I just wish this could be made the default keymap somehow. Seems silly to have to do this everytime I create a new guest via virt-manager.
If I had to do that a lot, I might look into hacking the schema file [1] or modifying the source. Really, the time should be taken to figure out under what circumstances this happens and produce an upstream fix rather than a workaround.
[1] /usr/share/libvirt/schemas/domain.rng
Great post. You guys are so helpful.
Thanks for posting this. You saved me a morning of screaming at OS X and Virt Manager.

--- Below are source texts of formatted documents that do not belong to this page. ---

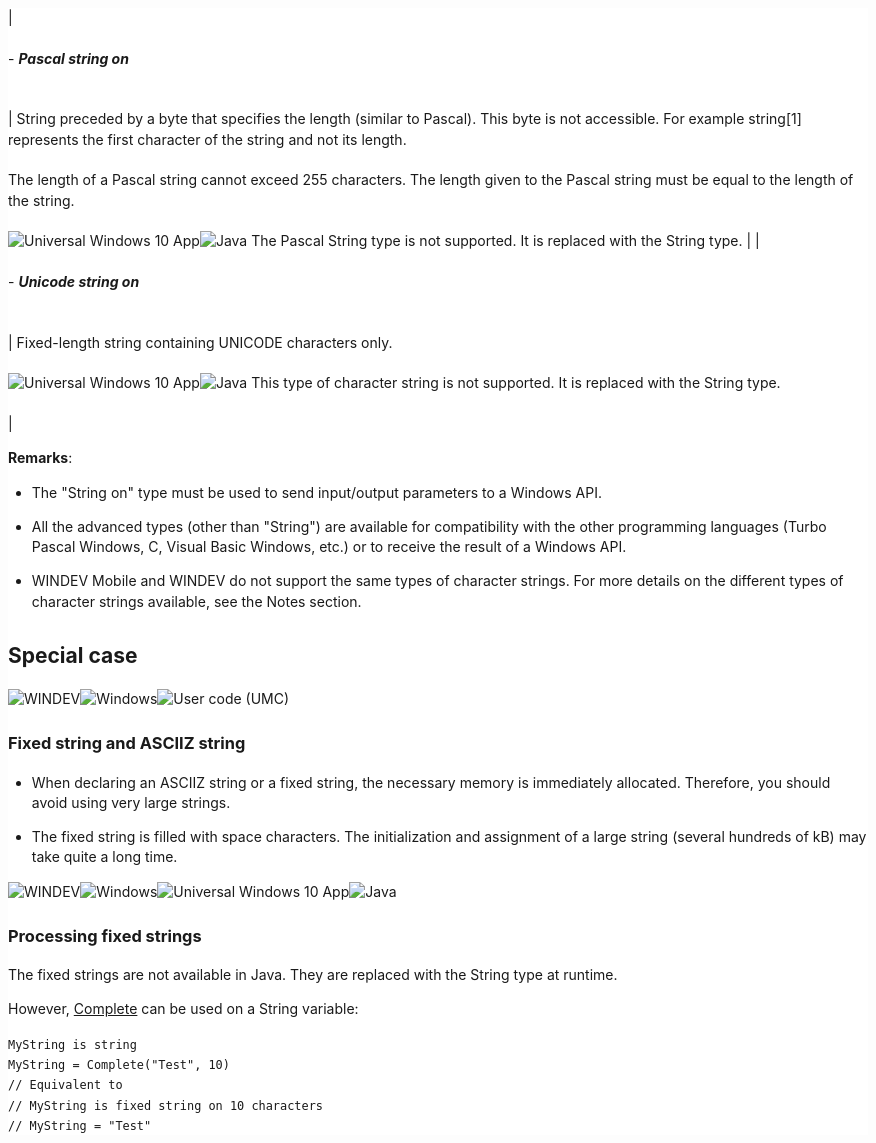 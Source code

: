 | <br><br>- ***Pascal string on***<br><br><br> | String preceded by a byte that specifies the length (similar to Pascal). This byte is not accessible. For example string[1] represents the first character of the string and not its length.  <br><br>The length of a Pascal string cannot exceed 255 characters. The length given to the Pascal string must be equal to the length of the string.<br><br>![Universal Windows 10 App](https://doc.pcsoft.fr/ext/images/us/UNIVERSALAPP.png)![Java](https://doc.pcsoft.fr/ext/images/us/JAVA.png) The Pascal String type is not supported. It is replaced with the String type. |
| <br><br>- ***Unicode string on***<br><br><br> | Fixed-length string containing UNICODE characters only.<br><br>![Universal Windows 10 App](https://doc.pcsoft.fr/ext/images/us/UNIVERSALAPP.png)![Java](https://doc.pcsoft.fr/ext/images/us/JAVA.png) This type of character string is not supported. It is replaced with the String type.<br><br> |

**Remarks**: 

- The "String on" type must be used to send input/output parameters to a Windows API.

- All the advanced types (other than "String") are available for compatibility with the other programming languages (Turbo Pascal Windows, C, Visual Basic Windows, etc.) or to receive the result of a Windows API.

- WINDEV Mobile and WINDEV do not support the same types of character strings. For more details on the different types of character strings available, see the Notes section.




<a name="NOTE2"></a>
<a name="NOTE2_1"></a>


## Special case
<a name="special_case_ELTTEXTE000518"></a>
![WINDEV](https://doc.pcsoft.fr/ext/images/us/WD.png)![Windows](https://doc.pcsoft.fr/ext/images/us/WINDOWS.png)![User code (UMC)](https://doc.pcsoft.fr/ext/images/us/MCU.png) 

### Fixed string and ASCIIZ string
<a name="fixed_string_and_asciiz_string_ELTPARAGRAPHE000246"></a>

- When declaring an ASCIIZ string or a fixed string, the necessary memory is immediately allocated. Therefore, you should avoid using very large strings.

- The fixed string is filled with space characters. The initialization and assignment of a large string (several hundreds of kB) may take quite a long time.



<a name="NOTE2_2"></a>
![WINDEV](https://doc.pcsoft.fr/ext/images/us/WD.png)![Windows](https://doc.pcsoft.fr/ext/images/us/WINDOWS.png)![Universal Windows 10 App](https://doc.pcsoft.fr/ext/images/us/UNIVERSALAPP.png)![Java](https://doc.pcsoft.fr/ext/images/us/JAVA.png) 

### Processing fixed strings
<a name="processing_fixed_strings_ELTPARAGRAPHE000256"></a>

The fixed strings are not available in Java. They are replaced with the String type at runtime.

However, [Complete](../WDLang1/3024010.md) can be used on a String variable:


```wl
MyString is string
MyString = Complete("Test", 10)
// Equivalent to 
// MyString is fixed string on 10 characters
// MyString = "Test"
```

<a name="NOTE2_3"></a>
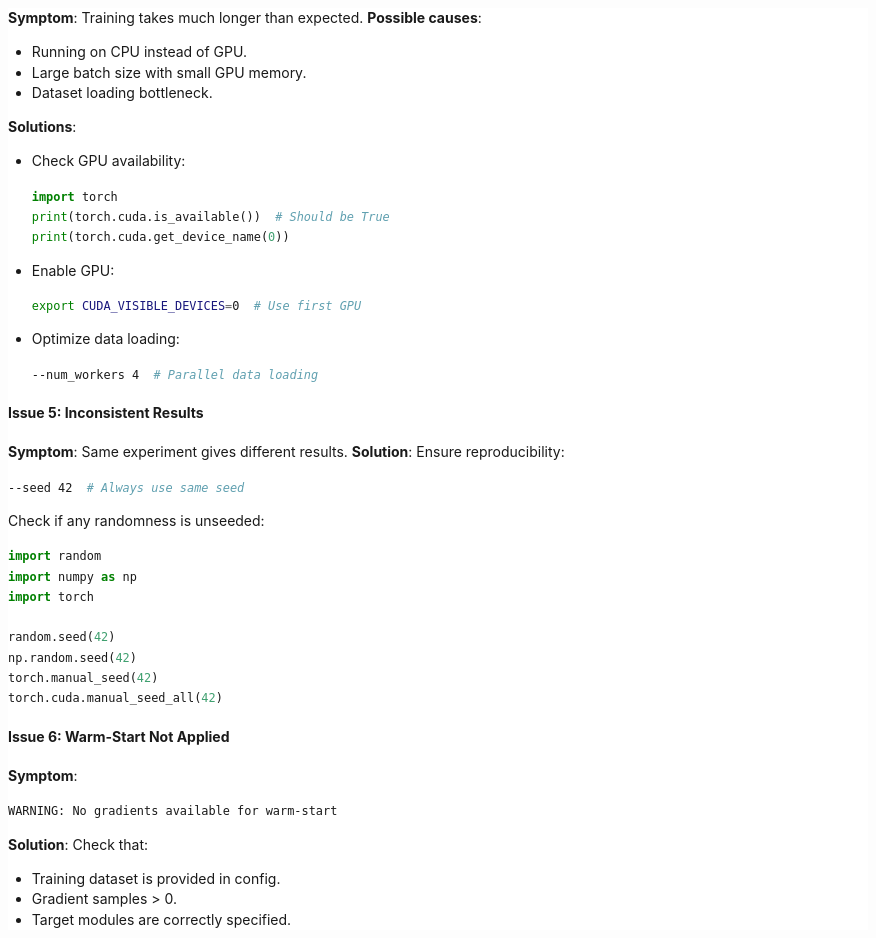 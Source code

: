 **Symptom**: Training takes much longer than expected.
**Possible causes**:

- Running on CPU instead of GPU.
- Large batch size with small GPU memory.
- Dataset loading bottleneck.

**Solutions**:

- Check GPU availability:
  ```python
  import torch
  print(torch.cuda.is_available())  # Should be True
  print(torch.cuda.get_device_name(0))
  ```
- Enable GPU:
  ```bash
  export CUDA_VISIBLE_DEVICES=0  # Use first GPU
  ```
- Optimize data loading:
  ```bash
  --num_workers 4  # Parallel data loading
  ```

#### Issue 5: Inconsistent Results

**Symptom**: Same experiment gives different results.
**Solution**:
Ensure reproducibility:

```bash
--seed 42  # Always use same seed
```

Check if any randomness is unseeded:

```python
import random
import numpy as np
import torch

random.seed(42)
np.random.seed(42)
torch.manual_seed(42)
torch.cuda.manual_seed_all(42)
```

#### Issue 6: Warm-Start Not Applied

**Symptom**:

```
WARNING: No gradients available for warm-start
```

**Solution**:
Check that:

- Training dataset is provided in config.
- Gradient samples > 0.
- Target modules are correctly specified.
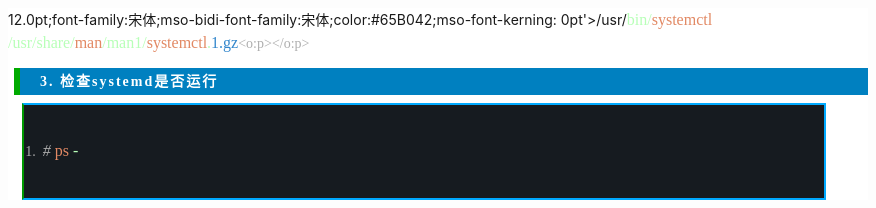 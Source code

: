 12.0pt;font-family:宋体;mso-bidi-font-family:宋体;color:#65B042;mso-font-kerning:
0pt'>/<span class=SpellE>usr</span>/</span><span lang=EN-US style='font-size:
12.0pt;font-family:宋体;mso-bidi-font-family:宋体;color:#B8FFB8;mso-font-kerning:
0pt'>bin/</span><span class=SpellE><span lang=EN-US style='font-size:12.0pt;
font-family:宋体;mso-bidi-font-family:宋体;color:#E28964;mso-font-kerning:0pt'>systemctl</span></span><span
lang=EN-US style='font-size:12.0pt;font-family:宋体;mso-bidi-font-family:宋体;
color:#B8FFB8;mso-font-kerning:0pt'> /<span class=SpellE>usr</span>/share/</span><span
lang=EN-US style='font-size:12.0pt;font-family:宋体;mso-bidi-font-family:宋体;
color:#E28964;mso-font-kerning:0pt'>man</span><span lang=EN-US
style='font-size:12.0pt;font-family:宋体;mso-bidi-font-family:宋体;color:#B8FFB8;
mso-font-kerning:0pt'>/man1/</span><span lang=EN-US style='font-size:12.0pt;
font-family:宋体;mso-bidi-font-family:宋体;color:#E28964;mso-font-kerning:0pt'>systemctl</span><span
lang=EN-US style='font-size:12.0pt;font-family:宋体;mso-bidi-font-family:宋体;
color:#B8FFB8;mso-font-kerning:0pt'>.</span><span lang=EN-US style='font-size:
12.0pt;font-family:宋体;mso-bidi-font-family:宋体;color:#3387CC;mso-font-kerning:
0pt'>1.gz</span><span lang=EN-US style='mso-bidi-font-size:10.5pt;font-family:
宋体;mso-bidi-font-family:宋体;color:#AEAEAE;mso-font-kerning:0pt'><o:p></o:p></span></p>

</div>

<div style='mso-element:para-border-div;border:none;border-left:solid #00AA00 4.5pt;
padding:0cm 0cm 0cm 15.0pt;background:#0080C0;margin-left:4.5pt;margin-right:
0cm'>

<p class=MsoNormal align=left style='margin-top:6.0pt;margin-right:0cm;
margin-bottom:6.0pt;margin-left:0cm;text-align:left;line-height:18.9pt;
mso-pagination:widow-orphan;mso-outline-level:4;background:#0080C0;border:none;
mso-border-left-alt:solid #00AA00 4.5pt;padding:0cm;mso-padding-alt:0cm 0cm 0cm 15.0pt'><b><span
lang=EN-US style='mso-bidi-font-size:10.5pt;font-family:"Tahoma","sans-serif";
mso-fareast-font-family:宋体;color:white;letter-spacing:1.5pt;mso-font-kerning:
0pt'>3. </span></b><b><span style='mso-bidi-font-size:10.5pt;font-family:宋体;
mso-ascii-font-family:Tahoma;mso-hansi-font-family:Tahoma;mso-bidi-font-family:
Tahoma;color:white;letter-spacing:1.5pt;mso-font-kerning:0pt'>检查</span></b><span
class=SpellE><b><span lang=EN-US style='mso-bidi-font-size:10.5pt;font-family:
"Tahoma","sans-serif";mso-fareast-font-family:宋体;color:white;letter-spacing:
1.5pt;mso-font-kerning:0pt'>systemd</span></b></span><b><span style='mso-bidi-font-size:
10.5pt;font-family:宋体;mso-ascii-font-family:Tahoma;mso-hansi-font-family:Tahoma;
mso-bidi-font-family:Tahoma;color:white;letter-spacing:1.5pt;mso-font-kerning:
0pt'>是否运行</span></b><b><span lang=EN-US style='mso-bidi-font-size:10.5pt;
font-family:"Tahoma","sans-serif";mso-fareast-font-family:宋体;color:white;
letter-spacing:1.5pt;mso-font-kerning:0pt'><o:p></o:p></span></b></p>

</div>

<div style='mso-element:para-border-div;border:solid #00AAFF 1.5pt;border-left:
solid #009900 1.5pt;padding:12.0pt 12.0pt 12.0pt 1.0pt;background:#161B20;
margin-left:10.5pt;margin-right:31.5pt'>

<p class=MsoNormal align=left style='margin-left:21.0pt;text-align:left;
text-indent:-21.0pt;line-height:24.0pt;mso-pagination:widow-orphan;mso-list:
l11 level1 lfo3;tab-stops:45.8pt 91.6pt 137.4pt 183.2pt 229.0pt 274.8pt 320.6pt 366.4pt 412.2pt 458.0pt 503.8pt 549.6pt 595.4pt 641.2pt 687.0pt 732.8pt;
background:#161B20;border:none;mso-border-alt:solid #00AAFF 1.5pt;mso-border-left-alt:
solid #009900 1.5pt;padding:0cm;mso-padding-alt:12.0pt 12.0pt 12.0pt 1.0pt'><![if !supportLists]><span
lang=EN-US style='mso-bidi-font-size:10.5pt;font-family:宋体;mso-bidi-font-family:
宋体;color:#AEAEAE;mso-font-kerning:0pt'><span style='mso-list:Ignore'>1.<span
style='font:7.0pt "Times New Roman"'>&nbsp;&nbsp; </span></span></span><![endif]><i><span
lang=EN-US style='font-size:12.0pt;font-family:宋体;mso-bidi-font-family:宋体;
color:#AEAEAE;mso-font-kerning:0pt'>#</span></i><span lang=EN-US
style='font-size:12.0pt;font-family:宋体;mso-bidi-font-family:宋体;color:#B8FFB8;
mso-font-kerning:0pt'> </span><span class=SpellE><span lang=EN-US
style='font-size:12.0pt;font-family:宋体;mso-bidi-font-family:宋体;color:#E28964;
mso-font-kerning:0pt'>ps</span></span><span lang=EN-US style='font-size:12.0pt;
font-family:宋体;mso-bidi-font-family:宋体;color:#B8FFB8;mso-font-kerning:0pt'> -<span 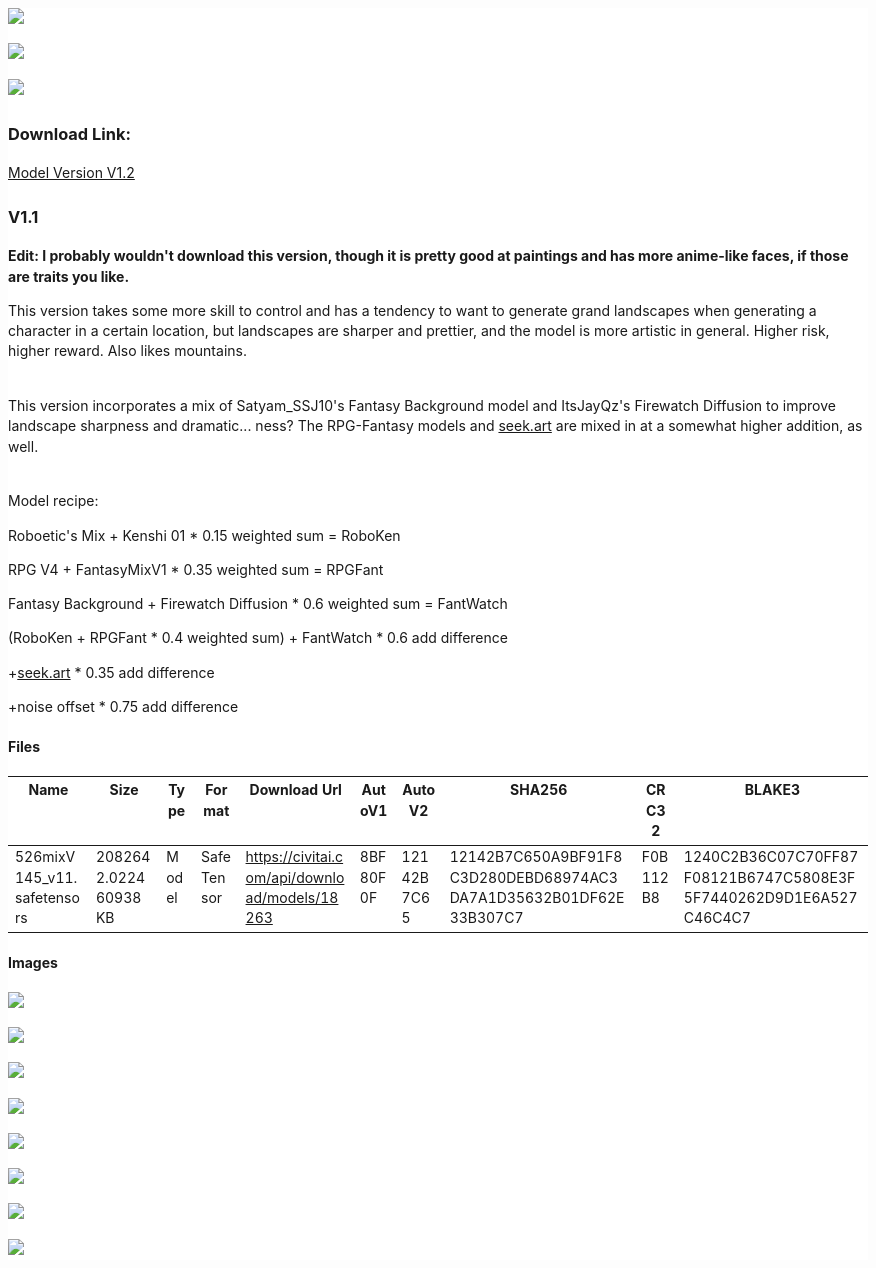 <p><img src="https://image.civitai.com/xG1nkqKTMzGDvpLrqFT7WA/c43e5a68-4668-4878-59d4-dd3db90ad600/width=450/213062.jpeg" /></p>

<p><img src="https://image.civitai.com/xG1nkqKTMzGDvpLrqFT7WA/3c7602ae-d2f3-4225-11e1-8ca70907fc00/width=450/208341.jpeg" /></p>

<p><img src="https://image.civitai.com/xG1nkqKTMzGDvpLrqFT7WA/a164c5f0-f43f-4550-9745-ae0e06456000/width=450/208340.jpeg" /></p>

### Download Link:

[Model Version V1.2](https://civitai.com/api/download/models/19790)

### V1.1

<p><strong>Edit: I probably wouldn't download this version, though it is pretty good at paintings and has more anime-like faces, if those are traits you like.</strong></p><p>This version takes some more skill to control and has a tendency to want to generate grand landscapes when generating a character in a certain location, but landscapes are sharper and prettier, and the model is more artistic in general. Higher risk, higher reward. Also likes mountains.</p><p><strong><br /></strong>This version incorporates a mix of Satyam_SSJ10's Fantasy Background model and ItsJayQz's Firewatch Diffusion to improve landscape sharpness and dramatic... ness? The RPG-Fantasy models and <a target="_blank" rel="ugc" href="http://seek.art">seek.art</a> are mixed in at a somewhat higher addition, as well.</p><p><br />Model recipe:</p><p>Roboetic's Mix + Kenshi 01 * 0.15 weighted sum = RoboKen</p><p>RPG V4 + FantasyMixV1 * 0.35 weighted sum = RPGFant</p><p>Fantasy Background + Firewatch Diffusion * 0.6 weighted sum = FantWatch</p><p>(RoboKen + RPGFant *<em> </em>0.4 weighted sum) + FantWatch * 0.6 add difference</p><p>+<a target="_blank" rel="ugc" href="http://seek.art">seek.art</a> * 0.35 add difference</p><p>+noise offset * 0.75 add difference</p>

#### Files

| Name | Size | Type | Format | Download Url | AutoV1 | AutoV2 | SHA256 | CRC32 | BLAKE3 |
| --- | --- | --- | --- | --- | --- | --- | --- | --- | --- |
| 526mixV145_v11.safetensors | 2082642.022460938 KB | Model | SafeTensor | https://civitai.com/api/download/models/18263 | 8BF80F0F | 12142B7C65 | 12142B7C650A9BF91F8C3D280DEBD68974AC3DA7A1D35632B01DF62E33B307C7 | F0B112B8 | 1240C2B36C07C70FF87F08121B6747C5808E3F5F7440262D9D1E6A527C46C4C7 |

#### Images

<p><img src="https://image.civitai.com/xG1nkqKTMzGDvpLrqFT7WA/e08588bb-b787-4d92-13be-aecdcbab1500/width=450/188003.jpeg" /></p>

<p><img src="https://image.civitai.com/xG1nkqKTMzGDvpLrqFT7WA/d7e090c8-01c3-4b8b-b6ee-4c24ef838700/width=450/188002.jpeg" /></p>

<p><img src="https://image.civitai.com/xG1nkqKTMzGDvpLrqFT7WA/581137f3-2505-4b76-06cf-66bd4a73e600/width=450/188001.jpeg" /></p>

<p><img src="https://image.civitai.com/xG1nkqKTMzGDvpLrqFT7WA/70bdaa5b-da71-48c8-162f-222a5ba9ff00/width=450/188000.jpeg" /></p>

<p><img src="https://image.civitai.com/xG1nkqKTMzGDvpLrqFT7WA/aa8e2b4f-ed6f-4588-1fb6-3fe1cc4dc800/width=450/187999.jpeg" /></p>

<p><img src="https://image.civitai.com/xG1nkqKTMzGDvpLrqFT7WA/97e91642-7541-4be0-4b25-6251b91d2500/width=450/187998.jpeg" /></p>

<p><img src="https://image.civitai.com/xG1nkqKTMzGDvpLrqFT7WA/96412731-b8f0-4255-7dc9-8e1b77cd6b00/width=450/187997.jpeg" /></p>

<p><img src="https://image.civitai.com/xG1nkqKTMzGDvpLrqFT7WA/79a5fb05-8f6e-456b-87a6-dbc276f1f900/width=450/187996.jpeg" /></p>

I have just checked my domain XML configuration files on my Debian Squeeze kvm host and it seems that the behavior is a bug which has been introduced during the past 6 months. This occurred to me when trying to fix the XML configuration files of my domains according to your instructions and to my very surprise, domains that were installed around September 2010 were not missing the “keymap” line.
In fact, I have realized already a few weeks ago, that only new domains which I installed were affected by the problem. The old machines did have a proper layout. Thanks to your discovery I am now able to explain this and can confirm that the additional line fixes the problem.
I suggest reporting a regression bug upstream to virt-manager/libvirt at RedHat Bugzilla [1]. I will check whether this has already been reported and, if not, write a bug report myself.
Thanks for the debugging,
Adrian
[1] https://bugzilla.redhat.com/
The bit about the broken keymap is a fantastically useful bit of information — thanks for posting this.
I combine this with using XQuartz X11 2.6.1 and the preference to swap the ALT_L & ALT_R and Mode_Switch keys.
Thanks buckets.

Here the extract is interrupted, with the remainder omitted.